Gail Quabeck, executive director of the MUA, indicated that finalizing the sale and taking over the assets of the Valley Road Sewerage Co. has been a welcome relief.
"It went on for a long time and there were points at which we thought this sale would never go through," she said, noting that over the course of the negotiations some form of "roadblock" always seemed to impede any progress that was made towards completing the sale.
Ms. Quabeck said she has received a number of calls from former Valley Road customers saying they are relieved that they no longer have to contend with the company.

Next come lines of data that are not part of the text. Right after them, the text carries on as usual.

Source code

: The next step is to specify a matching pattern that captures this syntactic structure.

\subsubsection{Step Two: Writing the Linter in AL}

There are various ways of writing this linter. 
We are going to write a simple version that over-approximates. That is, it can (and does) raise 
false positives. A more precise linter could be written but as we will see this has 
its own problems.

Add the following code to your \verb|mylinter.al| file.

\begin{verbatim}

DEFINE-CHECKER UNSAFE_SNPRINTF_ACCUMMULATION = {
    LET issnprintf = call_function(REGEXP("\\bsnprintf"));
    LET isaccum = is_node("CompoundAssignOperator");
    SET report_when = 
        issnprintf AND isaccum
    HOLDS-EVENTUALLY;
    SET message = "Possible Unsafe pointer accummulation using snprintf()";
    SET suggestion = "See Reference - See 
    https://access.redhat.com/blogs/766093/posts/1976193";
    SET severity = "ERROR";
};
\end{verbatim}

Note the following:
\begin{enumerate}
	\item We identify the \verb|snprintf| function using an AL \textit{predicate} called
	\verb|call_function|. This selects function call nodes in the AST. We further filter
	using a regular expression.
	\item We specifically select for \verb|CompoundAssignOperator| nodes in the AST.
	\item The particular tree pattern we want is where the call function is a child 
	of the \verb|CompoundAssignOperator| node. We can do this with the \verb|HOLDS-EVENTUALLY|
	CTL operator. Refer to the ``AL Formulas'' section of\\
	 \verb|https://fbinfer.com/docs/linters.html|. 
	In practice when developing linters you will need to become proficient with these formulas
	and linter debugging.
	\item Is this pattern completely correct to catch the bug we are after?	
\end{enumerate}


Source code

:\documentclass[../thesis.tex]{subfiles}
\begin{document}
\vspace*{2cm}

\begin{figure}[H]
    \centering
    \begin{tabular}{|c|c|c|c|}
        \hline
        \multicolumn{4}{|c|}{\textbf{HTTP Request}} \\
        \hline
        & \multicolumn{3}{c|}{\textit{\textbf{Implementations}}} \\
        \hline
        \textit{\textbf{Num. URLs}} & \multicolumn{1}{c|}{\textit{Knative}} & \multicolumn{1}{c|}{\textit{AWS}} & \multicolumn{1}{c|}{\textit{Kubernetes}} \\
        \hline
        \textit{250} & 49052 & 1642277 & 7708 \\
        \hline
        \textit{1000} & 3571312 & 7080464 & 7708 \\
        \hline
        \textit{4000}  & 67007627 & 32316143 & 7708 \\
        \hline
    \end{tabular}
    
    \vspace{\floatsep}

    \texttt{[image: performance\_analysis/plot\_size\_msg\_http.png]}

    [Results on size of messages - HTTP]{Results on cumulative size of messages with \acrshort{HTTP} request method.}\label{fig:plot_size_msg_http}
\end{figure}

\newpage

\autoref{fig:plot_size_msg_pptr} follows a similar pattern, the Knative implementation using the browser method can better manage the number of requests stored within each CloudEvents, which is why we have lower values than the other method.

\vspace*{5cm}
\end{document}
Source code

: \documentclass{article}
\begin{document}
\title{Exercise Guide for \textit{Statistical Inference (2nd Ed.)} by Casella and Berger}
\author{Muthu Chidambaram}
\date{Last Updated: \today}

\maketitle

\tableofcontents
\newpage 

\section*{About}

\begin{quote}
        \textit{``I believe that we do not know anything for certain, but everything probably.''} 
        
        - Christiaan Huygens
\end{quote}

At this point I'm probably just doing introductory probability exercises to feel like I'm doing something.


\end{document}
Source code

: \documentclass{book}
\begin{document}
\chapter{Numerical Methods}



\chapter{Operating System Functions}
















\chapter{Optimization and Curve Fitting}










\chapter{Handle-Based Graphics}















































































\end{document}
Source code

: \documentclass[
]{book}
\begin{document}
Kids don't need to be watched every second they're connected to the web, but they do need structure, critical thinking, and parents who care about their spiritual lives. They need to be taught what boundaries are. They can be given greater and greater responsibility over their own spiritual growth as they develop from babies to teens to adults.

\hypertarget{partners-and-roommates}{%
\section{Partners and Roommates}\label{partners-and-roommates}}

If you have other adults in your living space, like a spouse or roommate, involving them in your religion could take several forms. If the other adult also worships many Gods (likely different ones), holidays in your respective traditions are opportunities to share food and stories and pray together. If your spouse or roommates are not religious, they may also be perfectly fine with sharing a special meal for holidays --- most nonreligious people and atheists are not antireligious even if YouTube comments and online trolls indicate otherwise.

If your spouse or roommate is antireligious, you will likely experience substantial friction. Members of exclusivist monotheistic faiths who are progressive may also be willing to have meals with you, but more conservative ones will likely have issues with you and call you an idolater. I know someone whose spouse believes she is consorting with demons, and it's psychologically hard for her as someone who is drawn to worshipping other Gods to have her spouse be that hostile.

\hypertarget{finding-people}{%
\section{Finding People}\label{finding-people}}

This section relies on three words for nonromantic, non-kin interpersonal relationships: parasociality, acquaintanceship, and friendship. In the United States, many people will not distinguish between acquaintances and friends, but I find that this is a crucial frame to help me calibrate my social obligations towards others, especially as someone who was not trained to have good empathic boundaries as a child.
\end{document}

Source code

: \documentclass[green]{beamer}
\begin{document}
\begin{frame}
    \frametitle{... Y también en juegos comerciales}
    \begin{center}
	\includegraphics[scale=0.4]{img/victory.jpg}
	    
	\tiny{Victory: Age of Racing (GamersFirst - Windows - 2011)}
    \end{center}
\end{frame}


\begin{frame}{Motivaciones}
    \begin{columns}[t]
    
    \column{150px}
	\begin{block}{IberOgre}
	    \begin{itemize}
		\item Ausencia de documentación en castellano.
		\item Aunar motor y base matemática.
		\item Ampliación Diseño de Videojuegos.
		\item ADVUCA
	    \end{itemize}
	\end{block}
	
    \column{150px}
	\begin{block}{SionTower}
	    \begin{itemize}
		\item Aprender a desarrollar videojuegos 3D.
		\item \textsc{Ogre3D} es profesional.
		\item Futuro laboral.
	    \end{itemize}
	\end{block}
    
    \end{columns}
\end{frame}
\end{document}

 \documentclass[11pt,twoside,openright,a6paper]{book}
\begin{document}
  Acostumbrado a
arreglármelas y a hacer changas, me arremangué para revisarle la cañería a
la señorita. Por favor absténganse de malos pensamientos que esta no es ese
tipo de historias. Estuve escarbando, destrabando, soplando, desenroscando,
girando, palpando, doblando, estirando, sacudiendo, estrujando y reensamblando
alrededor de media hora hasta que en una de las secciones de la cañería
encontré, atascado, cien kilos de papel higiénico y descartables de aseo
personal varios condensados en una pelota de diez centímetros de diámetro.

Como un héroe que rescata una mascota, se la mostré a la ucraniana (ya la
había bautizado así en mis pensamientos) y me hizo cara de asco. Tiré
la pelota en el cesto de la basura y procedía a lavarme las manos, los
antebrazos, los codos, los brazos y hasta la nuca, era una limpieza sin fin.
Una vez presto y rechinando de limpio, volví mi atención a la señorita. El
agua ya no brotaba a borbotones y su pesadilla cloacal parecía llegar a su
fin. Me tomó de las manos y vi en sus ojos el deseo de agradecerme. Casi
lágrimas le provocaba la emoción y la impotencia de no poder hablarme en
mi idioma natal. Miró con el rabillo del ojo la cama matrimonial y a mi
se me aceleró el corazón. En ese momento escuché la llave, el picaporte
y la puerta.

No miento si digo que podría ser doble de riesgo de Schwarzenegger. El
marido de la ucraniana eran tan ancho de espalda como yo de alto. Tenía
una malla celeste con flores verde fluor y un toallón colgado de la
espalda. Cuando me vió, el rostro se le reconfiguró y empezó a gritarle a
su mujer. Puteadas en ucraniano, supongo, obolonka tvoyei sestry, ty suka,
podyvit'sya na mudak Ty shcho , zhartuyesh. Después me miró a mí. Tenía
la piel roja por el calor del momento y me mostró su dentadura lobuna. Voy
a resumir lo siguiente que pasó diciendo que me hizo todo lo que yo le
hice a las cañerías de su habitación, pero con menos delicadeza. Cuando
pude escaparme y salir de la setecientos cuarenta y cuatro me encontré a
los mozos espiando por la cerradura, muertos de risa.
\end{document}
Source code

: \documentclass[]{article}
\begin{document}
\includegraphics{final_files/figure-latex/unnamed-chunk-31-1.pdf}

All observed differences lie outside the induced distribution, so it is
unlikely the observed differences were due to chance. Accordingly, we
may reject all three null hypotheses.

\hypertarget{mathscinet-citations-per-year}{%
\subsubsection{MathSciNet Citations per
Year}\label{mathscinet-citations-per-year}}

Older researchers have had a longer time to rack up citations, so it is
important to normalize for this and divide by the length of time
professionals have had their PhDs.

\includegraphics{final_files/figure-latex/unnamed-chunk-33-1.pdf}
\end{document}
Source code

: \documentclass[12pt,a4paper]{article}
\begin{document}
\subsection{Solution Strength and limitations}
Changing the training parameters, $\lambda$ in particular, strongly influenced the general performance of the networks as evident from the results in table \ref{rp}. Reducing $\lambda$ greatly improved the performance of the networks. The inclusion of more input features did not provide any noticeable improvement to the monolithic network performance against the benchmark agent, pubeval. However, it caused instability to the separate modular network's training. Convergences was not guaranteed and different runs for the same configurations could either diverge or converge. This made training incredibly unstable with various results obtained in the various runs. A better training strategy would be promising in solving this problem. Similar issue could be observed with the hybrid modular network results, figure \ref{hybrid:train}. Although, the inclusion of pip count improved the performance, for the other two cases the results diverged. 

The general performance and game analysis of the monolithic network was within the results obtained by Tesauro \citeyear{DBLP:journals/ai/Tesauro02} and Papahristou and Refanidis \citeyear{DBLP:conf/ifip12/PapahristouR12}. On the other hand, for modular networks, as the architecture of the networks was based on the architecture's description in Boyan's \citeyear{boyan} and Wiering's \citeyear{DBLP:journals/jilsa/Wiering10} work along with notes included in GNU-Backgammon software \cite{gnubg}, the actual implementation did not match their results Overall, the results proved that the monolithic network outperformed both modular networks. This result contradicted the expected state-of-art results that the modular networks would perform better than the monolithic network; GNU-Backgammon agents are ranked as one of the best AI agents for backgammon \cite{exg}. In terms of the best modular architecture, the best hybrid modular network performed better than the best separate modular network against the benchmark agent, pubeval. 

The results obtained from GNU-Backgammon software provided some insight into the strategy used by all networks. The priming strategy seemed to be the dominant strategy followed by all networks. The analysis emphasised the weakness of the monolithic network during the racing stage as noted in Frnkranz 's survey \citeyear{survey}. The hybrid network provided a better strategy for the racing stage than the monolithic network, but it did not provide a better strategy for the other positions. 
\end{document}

In the long run, the MUA plans to dismantle both of the company’s faulty treatment facilities and connect former Valley Road customers to the Somerset-Raritan Valley Sewerage Authority’s treatment facility in Bridgewater.
Before that can be done, however, the MUA must adhere to an agreement with the state Department of Environmental Protection to repair both of the faulty treatment facilities to allow for more efficient operations.
In addition, the MUA must repair all leaks in the Valley Road sewer lines.
Ms. Quabeck said that the MUA has already begun the process of locating and fixing sewer line leaks and has also begun repair work on the two faulty treatment facilities. She cautions that the overall process will not be a speedy one and anticipates that it may take between three to five years to complete.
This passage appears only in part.